The easy part, but one that is actually quite aggravating, is continually having to answer the same question 5 or 10 times in a matter of minutes without losing one's patience. The hard part, however, is that when a lapse or a trigger has the parent convinced for the moment that you stole their money which happened to me just this morning, well then that can turn into a living hell.
It was fortunate that the woman who looks after my mother while I'm at work was able to settle the issue with the bank and called me and that I was able (for the moment) to remind my mother that she had 2 accounts (a checking and a savings account) and that what she was looking at was just the statement for the checking account. Once she realized she had blamed me for doing something I didn't do, then she became embarrassed and as equally as upset as she had when she thought I did her wrong.
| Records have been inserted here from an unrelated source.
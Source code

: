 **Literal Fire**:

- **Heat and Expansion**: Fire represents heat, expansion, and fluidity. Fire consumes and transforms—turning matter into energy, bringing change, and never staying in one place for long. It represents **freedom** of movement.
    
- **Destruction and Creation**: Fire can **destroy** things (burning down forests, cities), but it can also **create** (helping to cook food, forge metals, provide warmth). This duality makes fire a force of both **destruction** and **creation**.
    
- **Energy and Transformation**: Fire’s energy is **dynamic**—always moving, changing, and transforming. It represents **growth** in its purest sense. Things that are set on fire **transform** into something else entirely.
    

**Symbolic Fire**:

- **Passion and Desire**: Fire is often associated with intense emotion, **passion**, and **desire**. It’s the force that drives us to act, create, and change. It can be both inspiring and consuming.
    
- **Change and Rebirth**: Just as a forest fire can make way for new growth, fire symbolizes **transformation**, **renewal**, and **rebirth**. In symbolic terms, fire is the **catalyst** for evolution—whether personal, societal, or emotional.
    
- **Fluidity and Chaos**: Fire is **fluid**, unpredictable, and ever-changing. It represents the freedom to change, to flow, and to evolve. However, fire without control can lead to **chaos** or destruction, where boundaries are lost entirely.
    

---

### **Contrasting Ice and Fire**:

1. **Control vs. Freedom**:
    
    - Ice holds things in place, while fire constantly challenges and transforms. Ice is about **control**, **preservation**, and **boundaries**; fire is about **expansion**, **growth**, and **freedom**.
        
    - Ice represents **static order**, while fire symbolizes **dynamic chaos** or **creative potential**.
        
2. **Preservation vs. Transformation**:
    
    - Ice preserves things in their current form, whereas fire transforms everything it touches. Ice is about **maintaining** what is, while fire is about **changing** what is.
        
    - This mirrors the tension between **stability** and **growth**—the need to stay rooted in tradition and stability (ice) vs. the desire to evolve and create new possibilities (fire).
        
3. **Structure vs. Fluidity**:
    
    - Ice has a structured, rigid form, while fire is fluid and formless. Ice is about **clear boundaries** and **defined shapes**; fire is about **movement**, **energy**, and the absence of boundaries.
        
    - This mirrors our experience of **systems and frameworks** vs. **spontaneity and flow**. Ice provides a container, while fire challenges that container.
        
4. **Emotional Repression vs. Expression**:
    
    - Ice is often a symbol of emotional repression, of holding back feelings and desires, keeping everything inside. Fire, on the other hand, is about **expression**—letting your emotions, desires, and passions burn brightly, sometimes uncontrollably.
I could NEVER steal from my mother, or anyone for that matter. In fact, for the last 2 years, I've been paying 2/3rds of the cost for the aide as well as an additional $1800 to replace her bottom denture which she wasn't going to replace when she accidently lost her top plate. All in all, I've spent about $10,000 of my own money thus far caring for her these past few years, trying to keep her out of a nursing home so that if there is anything left over, I can give it to my sister who has struggled financially all her life. And this year, with the added care she needs, I'll be spending $7300 of my own money. All money that is supposed to have been for my own years of retirement and future medical care.
One of my mother's obsessions is that she thinks she has to "hide" her wallet, etc. and every time I have to write a check or get grocery money, it takes an hour or more of searching for her to remember where she put it. In fact, one time she had put her wallet in a garbage pail that was filled with plastic bags that she uses. I told her that if something had happened to her I would never have looked through it, I would have just pitched it in the dumpster. And the funny part is that she's basically housebound so there isn't any reason for her to have to hide it. As such, I now keep her checkbook and savings account book (she lost her original one about 2 years ago) with me. And I've been dealing with the bills as they come in and don't make a big deal of it any more.
I don't know if any of you have ever read any posts when it comes to food stamps or people on Medicaid going to nursing homes etc., but many times there are "younger" posters who come out and write some pretty nasty things. First of all what they don't know is that assisted living and nursing home care IS expensive. Second, it's usually those with money who know and do protect the money/house so that there parent's bill is paid by Medicaid. Third, not everyone wants the taxpayer to foot the bill for such care, but that money does run out eventually. In my mother's case, in the area where I live and cost of care here, her money would run out in about 16 months. After that, then Medicaid would have to foot the bill. And fourth, there are those of us who have family members who could use the financial help and like me are doing whatever they can to keep the parent out of such facilities for as long as they can hoping that there may be something left over when the parent is gone to give the needy sibling.
Whatever one wants to believe, you will never truly understand what it's like dealing with a situation like this until you're actually in it or close to someone who is going through it. I wouldn't wish it on my worse enemy.